Crispy Cauliflower Tacos with Spicy Slaw & Cilantro Crema

 Source: https://www.rainbowplantlife.com/blog/crispy-spicy-cauliflower-tacos-with-jicama-carrot-slaw

(Modified by Aimee)



Crispy Cauliflower

  • 1 small cauliflower head 

  • 3/4 cup all-purpose flour

  • 1 ¼ teaspoons kosher salt 

  • 1/2 teaspoon black pepper 

  • 1 teaspoon onion powder 

  • 1 teaspoon smoked paprika 

  • 3/4 cup unsweetened nondairy milk

  • 2 cups panko bread crumbs

  • 4-6 tablespoons hot sauce of choice

  • 3 tablespoons vegan butter

  • 2 tablespoons sugar

Directions

  1. Preheat the oven to 425°F. Line 1 or 2 rimmed sheet pans with parchment paper (you might only need 1 if your cauliflower is small).  

  2. Cut the cauliflower into small florets. For cutting technique, watch the video. Place the florets in a large bowl.
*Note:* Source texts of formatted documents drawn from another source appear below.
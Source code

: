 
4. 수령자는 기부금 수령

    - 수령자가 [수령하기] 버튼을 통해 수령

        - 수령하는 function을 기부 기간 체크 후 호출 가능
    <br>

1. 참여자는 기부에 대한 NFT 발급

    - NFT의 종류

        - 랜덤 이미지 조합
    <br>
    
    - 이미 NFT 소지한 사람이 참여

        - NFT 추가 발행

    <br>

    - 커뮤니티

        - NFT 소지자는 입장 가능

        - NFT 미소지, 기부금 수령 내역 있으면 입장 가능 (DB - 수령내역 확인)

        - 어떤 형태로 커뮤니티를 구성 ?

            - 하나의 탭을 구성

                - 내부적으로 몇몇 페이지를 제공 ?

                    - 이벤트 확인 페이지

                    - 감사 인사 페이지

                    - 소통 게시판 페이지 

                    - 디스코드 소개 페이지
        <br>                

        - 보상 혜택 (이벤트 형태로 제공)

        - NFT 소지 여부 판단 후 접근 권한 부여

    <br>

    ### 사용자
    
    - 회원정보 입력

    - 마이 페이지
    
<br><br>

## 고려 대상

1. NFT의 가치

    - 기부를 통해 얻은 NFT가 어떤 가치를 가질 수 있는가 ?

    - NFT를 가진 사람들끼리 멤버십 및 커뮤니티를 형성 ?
  3. Whisk together the flour, salt, pepper, onion powder, and smoked paprika to combine. Pour in the nondairy milk and whisk until no large clumps remain. Pour the batter over the cauliflower florets, tossing with your hands to coat each piece.

  4. Place the panko bread crumbs in a shallow bowl or pie plate. Working in batches, dip the battered cauliflower in the panko and toss to coat, ensuring each floret gets a decent amount of breadcrumbs on it. 
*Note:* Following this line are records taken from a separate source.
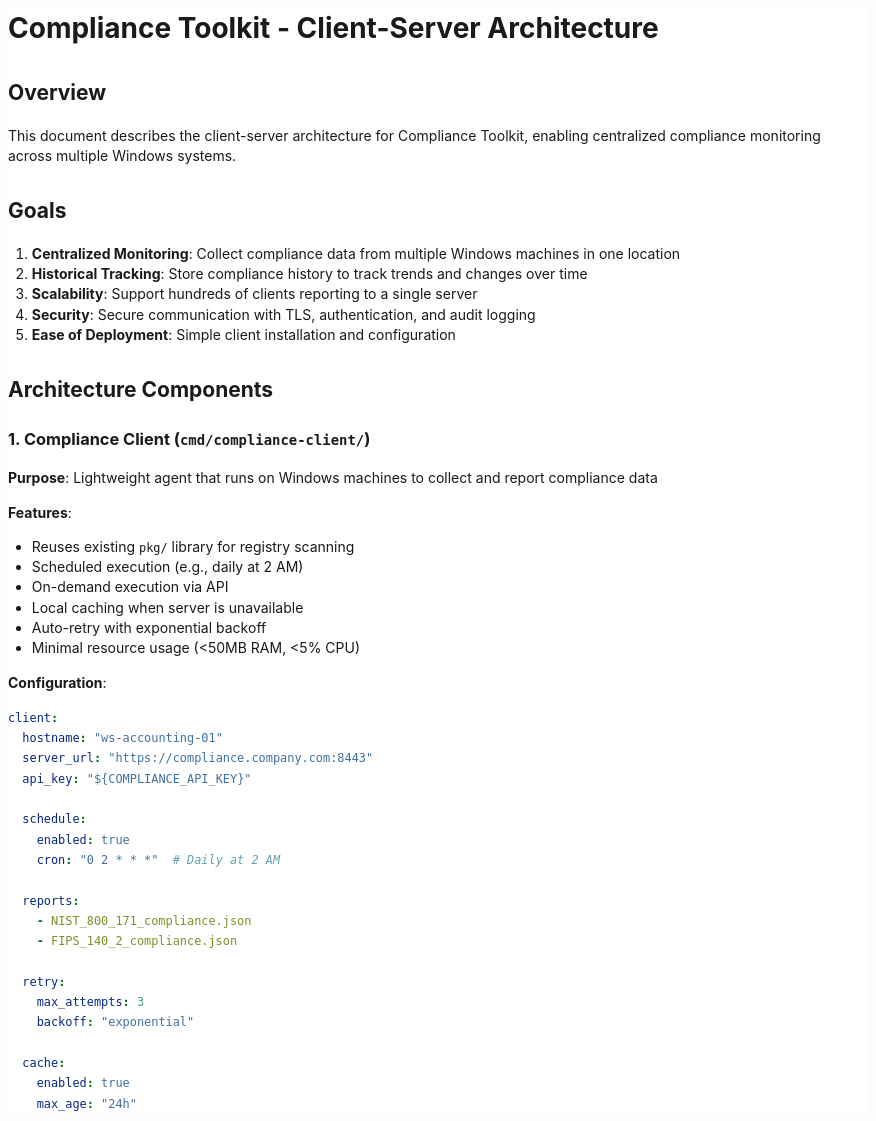 # Compliance Toolkit - Client-Server Architecture

## Overview

This document describes the client-server architecture for Compliance Toolkit, enabling centralized compliance monitoring across multiple Windows systems.

## Goals

1. **Centralized Monitoring**: Collect compliance data from multiple Windows machines in one location
2. **Historical Tracking**: Store compliance history to track trends and changes over time
3. **Scalability**: Support hundreds of clients reporting to a single server
4. **Security**: Secure communication with TLS, authentication, and audit logging
5. **Ease of Deployment**: Simple client installation and configuration

## Architecture Components

### 1. Compliance Client (`cmd/compliance-client/`)

**Purpose**: Lightweight agent that runs on Windows machines to collect and report compliance data

**Features**:
- Reuses existing `pkg/` library for registry scanning
- Scheduled execution (e.g., daily at 2 AM)
- On-demand execution via API
- Local caching when server is unavailable
- Auto-retry with exponential backoff
- Minimal resource usage (<50MB RAM, <5% CPU)

**Configuration**:
```yaml
client:
  hostname: "ws-accounting-01"
  server_url: "https://compliance.company.com:8443"
  api_key: "${COMPLIANCE_API_KEY}"

  schedule:
    enabled: true
    cron: "0 2 * * *"  # Daily at 2 AM

  reports:
    - NIST_800_171_compliance.json
    - FIPS_140_2_compliance.json

  retry:
    max_attempts: 3
    backoff: "exponential"

  cache:
    enabled: true
    max_age: "24h"
```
  5. Spread out the coated cauliflower florets on the lined baking sheets, allowing space so that they don’t touch. Bake in the preheated oven for 20 minutes.

  6. Meanwhile, make the hot sauce. Add the vegan butter, hot sauce, and coconut sugar to a small saucepan over medium heat. Whisk together, just until the butter is melted, then take off the heat. Or melt the ingredients together in the microwave.

  7. After the 20 minutes is up, take the cauliflower out of the oven. Drizzle the hot sauce mixture on top of the florets, and toss to coat using your hands or a pastry brush. Return the baking sheets to the oven and bake for another 10 minutes, until the cauliflower is deeply golden brown in some spots and tender when pierced with a fork.

Spicy Slaw

  • 4 cups bagged cole slaw

  • 2 ½ tablespoons freshly squeezed lime juice 

  • 1 ½ tablespoons extra virgin olive oil

  • 1/2 teaspoon kosher salt, plus more to taste

  • Freshly cracked black pepper 

  • 1/2 cup fresh cilantro, chopped finely 

  • 1/4 cup fresh mint, slivered 

  • 1 jalapeño pepper, de-seeded and minced

  • 1 TB maple syrup

Directions

  1. In a small bowl, whisk together the lime juice, extra virgin olive oil, salt and pepper.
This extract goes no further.